Work required
The complete listing should be restated word for word.

Given records
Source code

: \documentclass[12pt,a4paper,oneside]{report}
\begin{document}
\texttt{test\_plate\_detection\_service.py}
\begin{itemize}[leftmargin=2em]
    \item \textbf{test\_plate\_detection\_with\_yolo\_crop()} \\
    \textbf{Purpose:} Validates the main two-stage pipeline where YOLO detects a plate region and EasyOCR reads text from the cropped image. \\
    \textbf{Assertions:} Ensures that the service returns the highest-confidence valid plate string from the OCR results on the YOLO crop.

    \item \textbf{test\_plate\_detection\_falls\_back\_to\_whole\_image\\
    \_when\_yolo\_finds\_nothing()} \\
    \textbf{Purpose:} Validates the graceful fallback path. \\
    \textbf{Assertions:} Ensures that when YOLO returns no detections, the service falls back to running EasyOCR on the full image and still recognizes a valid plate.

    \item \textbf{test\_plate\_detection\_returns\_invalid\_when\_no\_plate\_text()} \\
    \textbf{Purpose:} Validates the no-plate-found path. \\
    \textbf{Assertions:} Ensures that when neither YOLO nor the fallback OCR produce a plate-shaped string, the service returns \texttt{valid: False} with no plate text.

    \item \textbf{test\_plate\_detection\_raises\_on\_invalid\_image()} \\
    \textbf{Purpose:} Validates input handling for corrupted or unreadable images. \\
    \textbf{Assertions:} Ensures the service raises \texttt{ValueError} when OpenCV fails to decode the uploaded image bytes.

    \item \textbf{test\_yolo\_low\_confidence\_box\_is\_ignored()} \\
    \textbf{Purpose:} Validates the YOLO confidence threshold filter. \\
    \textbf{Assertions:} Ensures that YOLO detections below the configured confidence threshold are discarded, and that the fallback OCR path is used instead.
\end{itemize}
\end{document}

Answer space
Source code

: \documentclass[12pt,a4paper,oneside]{report}
\begin{document}
\texttt{test\_plate\_detection\_service.py}
\begin{itemize}[leftmargin=2em]
    \item \textbf{test\_plate\_detection\_with\_yolo\_crop()} \\
    \textbf{Purpose:} Validates the main two-stage pipeline where YOLO detects a plate region and EasyOCR reads text from the cropped image. \\
    \textbf{Assertions:} Ensures that the service returns the highest-confidence valid plate string from the OCR results on the YOLO crop.

    \item \textbf{test\_plate\_detection\_falls\_back\_to\_whole\_image\\
    \_when\_yolo\_finds\_nothing()} \\
    \textbf{Purpose:} Validates the graceful fallback path. \\
    \textbf{Assertions:} Ensures that when YOLO returns no detections, the service falls back to running EasyOCR on the full image and still recognizes a valid plate.

    \item \textbf{test\_plate\_detection\_returns\_invalid\_when\_no\_plate\_text()} \\
    \textbf{Purpose:} Validates the no-plate-found path. \\
    \textbf{Assertions:} Ensures that when neither YOLO nor the fallback OCR produce a plate-shaped string, the service returns \texttt{valid: False} with no plate text.

    \item \textbf{test\_plate\_detection\_raises\_on\_invalid\_image()} \\
    \textbf{Purpose:} Validates input handling for corrupted or unreadable images. \\
    \textbf{Assertions:} Ensures the service raises \texttt{ValueError} when OpenCV fails to decode the uploaded image bytes.

    \item \textbf{test\_yolo\_low\_confidence\_box\_is\_ignored()} \\
    \textbf{Purpose:} Validates the YOLO confidence threshold filter. \\
    \textbf{Assertions:} Ensures that YOLO detections below the configured confidence threshold are discarded, and that the fallback OCR path is used instead.
\end{itemize}
\end{document}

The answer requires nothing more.